Perdu et …retrouvé !   Présentation
Je ne sais pas si vous êtes comme moi ? Moi je perds régulièrement des objets: mes clés le plus souvent, mais aussi mon dernier parapluie, mes gants, mon appareil photo, mon portemonnaie, mes lunettes … sans parler du rappel de la dernière facture du dentiste. Bon là vous me direz que c’est un acte manqué, que je le fais exprès et vous n’aurez peut-être pas tout tort…Toujours est-il qu’excepté pour la facture du dentiste, retrouver un objet perdu est source d’une autre expérience qui, cette fois, n’a rien de désagréable. Qui n’a jamais poussé un ouf de soulagement en retrouvant ses clés laissé au fond d’une poche de la veste soigneusement rangée dans l’armoire ? Qui n’a jamais sentit cette bouffée de bonheur gonfler sa poitrine en retrouvant son portemonnaie négligemment oublié sur la table du restaurant ? Ainsi le monde n’est pas si méchant, il y a encore des gens honnêtes et le ciel est bleu.

Cette expérience de la joie qui monte en nous lorsque nous retrouvons un objet  perdu est vieille comme le monde sans doute. En tous cas, vieille comme l’Evangile ! Puis que Jésus reprend cette expérience dans trois petites paraboles accolées l’une à l’autre dans l’Evangile de Luc: la parabole de la brebis perdue … et retrouvée, la parabole de la pièce d’argent perdue …et retrouvée et celle de l’enfant perdu … et retrouvé ! Comme trois marches qui montent vers le trône de la joie divine. En effet, cette expérience de la joie qui nous est si commune, c’est celle de Dieu quand quelqu’un s’approche de lui. Ce qui compte dit Jésus ce ne sont pas les raisons pour lesquelles les gens se sont détachés, détournés ou écartés de Dieu. Ce qui compte, c’est la joie de Dieu quand quelqu’un l’appelle, le cherche ou se tourne soudainement vers lui. Ce qui compte c’est la joie de Dieu quand il nous trouve! Cette joie qui monte en nous lorsqu’on retrouve un objet perdu, Jésus n’hésite pas à la rapporter à la joie de la Résurrection : « Il faut se réjouir et faire la fête, car mon fils que voici était perdu et il est retrouvé, il était mort et il est revenu à la vie!

 

La brebis perdue …et retrouvée Icône contemporaine (2008) inspirée de l’iconographie byzantine non signée de Sylvie Knap

 

La Drachme perdue  (tableau  réalisé        pour « Les paraboles » en 1905-1906)           par le peintre       Eugène BURNAND (1850 - 1921)

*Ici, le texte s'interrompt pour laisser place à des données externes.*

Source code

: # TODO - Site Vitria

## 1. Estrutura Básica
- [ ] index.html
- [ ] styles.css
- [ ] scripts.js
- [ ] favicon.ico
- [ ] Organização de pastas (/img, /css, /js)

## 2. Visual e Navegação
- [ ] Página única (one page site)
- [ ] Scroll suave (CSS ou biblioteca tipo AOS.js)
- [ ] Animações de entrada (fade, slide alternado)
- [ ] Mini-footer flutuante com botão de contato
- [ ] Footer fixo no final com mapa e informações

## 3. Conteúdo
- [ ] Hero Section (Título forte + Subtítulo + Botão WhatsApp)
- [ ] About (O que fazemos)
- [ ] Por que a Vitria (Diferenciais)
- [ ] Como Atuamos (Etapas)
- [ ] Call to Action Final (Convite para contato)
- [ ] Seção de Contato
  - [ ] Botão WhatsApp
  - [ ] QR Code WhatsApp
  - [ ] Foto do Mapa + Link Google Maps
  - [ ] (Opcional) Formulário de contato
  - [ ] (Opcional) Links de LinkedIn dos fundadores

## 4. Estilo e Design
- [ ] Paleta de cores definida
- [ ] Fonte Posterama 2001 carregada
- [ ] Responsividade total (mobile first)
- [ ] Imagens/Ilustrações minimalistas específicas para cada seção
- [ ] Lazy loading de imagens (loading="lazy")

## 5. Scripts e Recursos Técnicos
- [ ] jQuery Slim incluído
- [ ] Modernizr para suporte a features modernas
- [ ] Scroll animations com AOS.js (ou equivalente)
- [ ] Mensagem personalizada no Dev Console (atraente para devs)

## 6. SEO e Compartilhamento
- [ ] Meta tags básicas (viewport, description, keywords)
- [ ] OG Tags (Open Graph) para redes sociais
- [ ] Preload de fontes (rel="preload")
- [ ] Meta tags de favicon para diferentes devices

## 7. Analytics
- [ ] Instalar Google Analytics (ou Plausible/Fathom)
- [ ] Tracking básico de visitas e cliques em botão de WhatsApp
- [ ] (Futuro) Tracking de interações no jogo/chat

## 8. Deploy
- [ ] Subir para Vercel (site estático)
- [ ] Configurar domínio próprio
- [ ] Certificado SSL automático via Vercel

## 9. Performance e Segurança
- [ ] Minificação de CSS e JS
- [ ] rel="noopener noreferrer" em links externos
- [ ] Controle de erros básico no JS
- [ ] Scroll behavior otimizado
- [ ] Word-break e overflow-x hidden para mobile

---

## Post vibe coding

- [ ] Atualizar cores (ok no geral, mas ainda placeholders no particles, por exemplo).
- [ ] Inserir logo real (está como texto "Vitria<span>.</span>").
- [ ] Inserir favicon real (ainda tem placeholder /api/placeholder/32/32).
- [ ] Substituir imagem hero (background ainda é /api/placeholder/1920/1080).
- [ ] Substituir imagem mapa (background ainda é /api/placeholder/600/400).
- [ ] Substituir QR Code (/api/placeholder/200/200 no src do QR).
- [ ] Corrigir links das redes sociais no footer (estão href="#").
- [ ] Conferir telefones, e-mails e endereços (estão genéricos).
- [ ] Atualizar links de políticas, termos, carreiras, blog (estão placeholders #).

 La Drachme perdue  (tableau  réalisé pour « Les paraboles » en 1905-1906) par le peintre Eugène BURNAND (1850 - 1921)
Introduction                                                                      

Perdu et retrouvé … Au premier abord, voilà le thème des trois paraboles qui nous sont proposées ce matin

La parabole du mouton perdu,
La parabole de la pièce d’argent perdue
La parabole du fils perdu

Ce qui frappe tout de suite, c’est la progression du discours que Jésus adresse aux Pharisiens et aux scribes, ces religieux qui pensent être des gens bien, pieux, cultivés et qui s’offusquent de voir Jésus s’attabler avec les publicains et les gens de mauvaise vie. Ça commence avec une histoire de mouton, ça devient plus sérieux avec une affaire d’argent et le discours culmine avec une histoire d’héritiers.

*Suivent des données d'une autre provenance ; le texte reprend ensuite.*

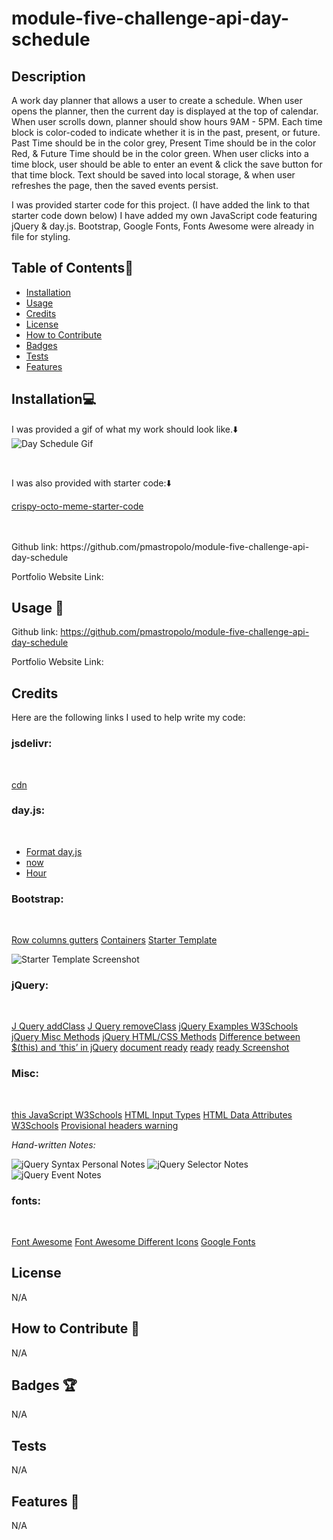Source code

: # module-five-challenge-api-day-schedule


## Description

A work day planner that allows a user to create a schedule. When user opens the planner, then the current day is displayed at the top of calendar. When user scrolls down, planner should show hours 9AM - 5PM. Each time block is color-coded to indicate whether it is in the past, present, or future. Past Time should be in the color grey, Present Time should be in the color Red, & Future Time should be in the color green. When user clicks into a time block, user should be able to enter an event & click the save button for that time block. Text should be saved into local storage, & when user refreshes the page, then the saved events persist.

I was provided starter code for this project. (I have added the link to that starter code down below) I have added my own JavaScript code featuring jQuery & day.js. Bootstrap, Google Fonts, Fonts Awesome were already in file for styling. 


## Table of Contents:file_folder:
- [Installation](#installation)
- [Usage](#usage)
- [Credits](#credits)
- [License](#license)
- [How to Contribute](#How-to-Contribute)
- [Badges](#Badges)
- [Tests](#Tests)
- [Features](#Features)

## Installation:computer:

I was provided a gif of what my work should look like.:arrow_down: 
<br>
![Day Schedule Gif](assets/Images/05-third-party-apis-homework-demo.gif)



<br> 

I was also provided with starter code::arrow_down: 
<br>

[crispy-octo-meme-starter-code](https://github.com/coding-boot-camp/crispy-octo-meme/tree/main)



<br>
<br>
Github link: https://github.com/pmastropolo/module-five-challenge-api-day-schedule

Portfolio Website Link: 

## Usage :open_file_folder:

Github link: https://github.com/pmastropolo/module-five-challenge-api-day-schedule

Portfolio Website Link: 


## Credits

Here are the following links I used to help write my code: 

### jsdelivr:
<br>

[cdn](https://www.jsdelivr.com/)

### day.js:
<br>

- [Format day.js](https://day.js.org/docs/en/display/format)
- [now](https://day.js.org/docs/en/parse/now)
- [Hour](https://day.js.org/docs/en/get-set/hour)

### Bootstrap:
<br>

[Row columns gutters](https://getbootstrap.com/docs/5.1/layout/gutters/#row-columns-gutters)
[Containers](https://getbootstrap.com/docs/5.0/layout/containers/)
[Starter Template](https://getbootstrap.com/docs/5.1/getting-started/introduction/)

![Starter Template Screenshot](<assets/Images/bootstrap starter template.jpeg>)


### jQuery:
<br>

[J Query addClass](https://api.jquery.com/addclass/)
[J Query removeClass](https://api.jquery.com/removeClass/#removeClass-className)
[jQuery Examples W3Schools](https://www.w3schools.com/jquery/jquery_examples.asp)
[jQuery Misc Methods](https://www.w3schools.com/jquery/jquery_ref_misc.asp)
[jQuery HTML/CSS Methods](https://www.w3schools.com/jquery/jquery_ref_html.asp)
[Difference between $(this) and ‘this’ in jQuery](https://www.geeksforgeeks.org/difference-between-this-and-this-in-jquery/#)
[document ready](http://learn.jquery.com/using-jquery-core/document-ready/)
[ready](https://api.jquery.com/ready/#ready-handler)
[ready Screenshot](<assets/Images/JavaScriptScreenshot/docu ready.jpeg>)

### Misc:
<br>

[this JavaScript W3Schools](https://www.w3schools.com/js/js_this.asp)
[HTML Input Types](https://www.w3schools.com/html/html_form_input_types.asp)
[HTML Data Attributes W3Schools](https://www.w3schools.com/tags/att_global_data.asp)
[Provisional headers warning](https://developer.chrome.com/docs/devtools/network/reference/?utm_source=devtools#provisional-headers)



<!--- Unsure If I Can Add School Notes So Will Comment This Out For Now
[UC Davis Assignments - ACT 1 - jQuery Elements](https://git.bootcampcontent.com/University-of-California---Davis/UCD-VIRT-FSF-PT-06-2023-U-LOLC/-/tree/main/05-Third-Party-APIs/01-Activities/01-Ins_jQuery-Elements)
[UC Davis Assignments - ACT 25 - Object This](https://git.bootcampcontent.com/University-of-California---Davis/UCD-VIRT-FSF-PT-06-2023-U-LOLC/-/blob/main/03-JavaScript/01-Activities/25-Ins_Object-This/script.js)
[]

-->

*Hand-written Notes:* 
<br>

![jQuery Syntax Personal Notes](assets/Images/JavaScriptScreenshot/jquerynotespartone.jpg)
![jQuery Selector Notes](assets/Images/JavaScriptScreenshot/jquerynotesselectors.jpg)
![jQuery Event Notes](assets/Images/JavaScriptScreenshot/jqueryeventsnotes.jpg)


### fonts:
<br>

[Font Awesome](https://fontawesome.com/)
[Font Awesome Different Icons](https://fontawesome.com/v5/icons/save?f=classic&s=light&sz=lg&pc=%231b9dee)
[Google Fonts](https://fonts.google.com/)




## License

N/A

## How to Contribute :tada:

N/A

## Badges :trophy:

N/A

## Tests

N/A

## Features :sparkler:

N/A
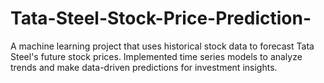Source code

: # Tata-Steel-Stock-Price-Prediction-
A machine learning project that uses historical stock data to forecast Tata Steel's future stock prices. Implemented time series models to analyze trends and make data-driven predictions for investment insights.
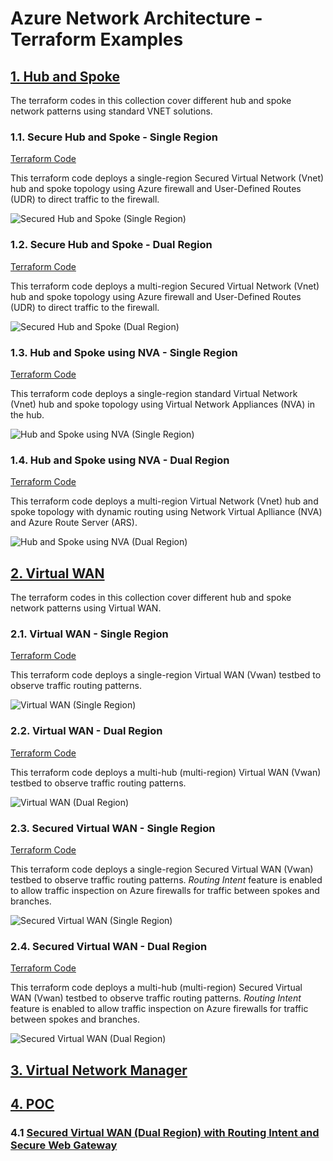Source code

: 
# Azure Network Architecture - Terraform Examples <!-- omit from toc -->

## [1. Hub and Spoke](./1-hub-and-spoke)

The terraform codes in this collection cover different hub and spoke network patterns using standard VNET solutions.

### 1.1. Secure Hub and Spoke - Single Region
[Terraform Code](./1-hub-and-spoke/1-hub-spoke-azfw-single-region/)

This terraform code deploys a single-region Secured Virtual Network (Vnet) hub and spoke topology using Azure firewall and User-Defined Routes (UDR) to direct traffic to the firewall.

![Secured Hub and Spoke (Single Region)](./images/scenarios/1-1-hub-spoke-azfw-single-region.png)

### 1.2. Secure Hub and Spoke - Dual Region
[Terraform Code](./1-hub-and-spoke/2-hub-spoke-azfw-dual-region/)

This terraform code deploys a multi-region Secured Virtual Network (Vnet) hub and spoke topology using Azure firewall and User-Defined Routes (UDR) to direct traffic to the firewall.

![Secured Hub and Spoke (Dual Region)](./images/scenarios/1-2-hub-spoke-azfw-dual-region.png)

### 1.3. Hub and Spoke using NVA - Single Region
[Terraform Code](./1-hub-and-spoke/3-hub-spoke-nva-single-region/)

This terraform code deploys a single-region standard Virtual Network (Vnet) hub and spoke topology using Virtual Network Appliances (NVA) in the hub.

![Hub and Spoke using NVA (Single Region)](./images/scenarios/1-3-hub-spoke-nva-single-region.png)

### 1.4. Hub and Spoke using NVA - Dual Region
[Terraform Code](./1-hub-and-spoke/4-hub-spoke-nva-dual-region/)

This terraform code deploys a multi-region Virtual Network (Vnet) hub and spoke topology with dynamic routing using Network Virtual Aplliance (NVA) and Azure Route Server (ARS).

![Hub and Spoke using NVA (Dual Region)](./images/scenarios/1-4-hub-spoke-nva-dual-region.png)


## [2. Virtual WAN](./2-virtual-wan/)

The terraform codes in this collection cover different hub and spoke network patterns using Virtual WAN.

### 2.1. Virtual WAN - Single Region
[Terraform Code](./2-virtual-wan/1-vwan-single-region/)

This terraform code deploys a single-region Virtual WAN (Vwan) testbed to observe traffic routing patterns.

![Virtual WAN (Single Region)](./images/scenarios/2-1-vwan-single-region.png)

### 2.2. Virtual WAN - Dual Region
[Terraform Code](./2-virtual-wan/2-vwan-dual-region/)

This terraform code deploys a multi-hub (multi-region) Virtual WAN (Vwan) testbed to observe traffic routing patterns.

![Virtual WAN (Dual Region)](./images/scenarios/2-2-vwan-dual-region.png)

### 2.3. Secured Virtual WAN - Single Region
[Terraform Code](./2-virtual-wan/3-vwan-sec-single-region/)

This terraform code deploys a single-region Secured Virtual WAN (Vwan) testbed to observe traffic routing patterns. *Routing Intent* feature is enabled to allow traffic inspection on Azure firewalls for traffic between spokes and branches.

![Secured Virtual WAN (Single Region)](./images/scenarios/2-3-vwan-sec-single-region.png)

### 2.4. Secured Virtual WAN - Dual Region
[Terraform Code](./2-virtual-wan/4-vwan-sec-dual-region/)

This terraform code deploys a multi-hub (multi-region) Secured Virtual WAN (Vwan) testbed to observe traffic routing patterns. *Routing Intent* feature is enabled to allow traffic inspection on Azure firewalls for traffic between spokes and branches.

![Secured Virtual WAN (Dual Region)](./images/scenarios/2-4-vwan-sec-dual-region.png)

## [3. Virtual Network Manager](./3-virtual-network-manager/)


## [4. POC](./4-poc/)
### 4.1 [Secured Virtual WAN (Dual Region) with Routing Intent and Secure Web Gateway](./4-poc/1-vwan-sec-dual-region-ri-swg/)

Dès le départ, l’Evangéliste Luc nous mets en garde :  On est clairement dans un discours polémique. D’un côté il y a les croyants qui se croient juste, vertueux et en règle avec Dieu. Ils ont quasiment un pied dans le Royaume de Dieu. En tout cas ils sont au-dessus de la mêlée. D’un autre, les traîtres, les ratés et les minables. Des gens perdus… perdus pour eux-mêmes pour la société et cela ne fait pas de doute, pour Dieu lui-même!

Si l’on en ressent encore la tension, palpable lorsque Jésus commence son discours, on a de la peine à imaginer la violence contenue des interlocuteurs. Luc nous a déjà averti : pour les pharisiens et les scribes ce Jésus qui parle de Dieu et s’attaque à la religion est un ivrogne et un glouton. Jésus est nuisible et ils cherchent pour le moment à le discréditer, mais on sait comment n’y parvenant pas, ils finiront par précipiter sa perte.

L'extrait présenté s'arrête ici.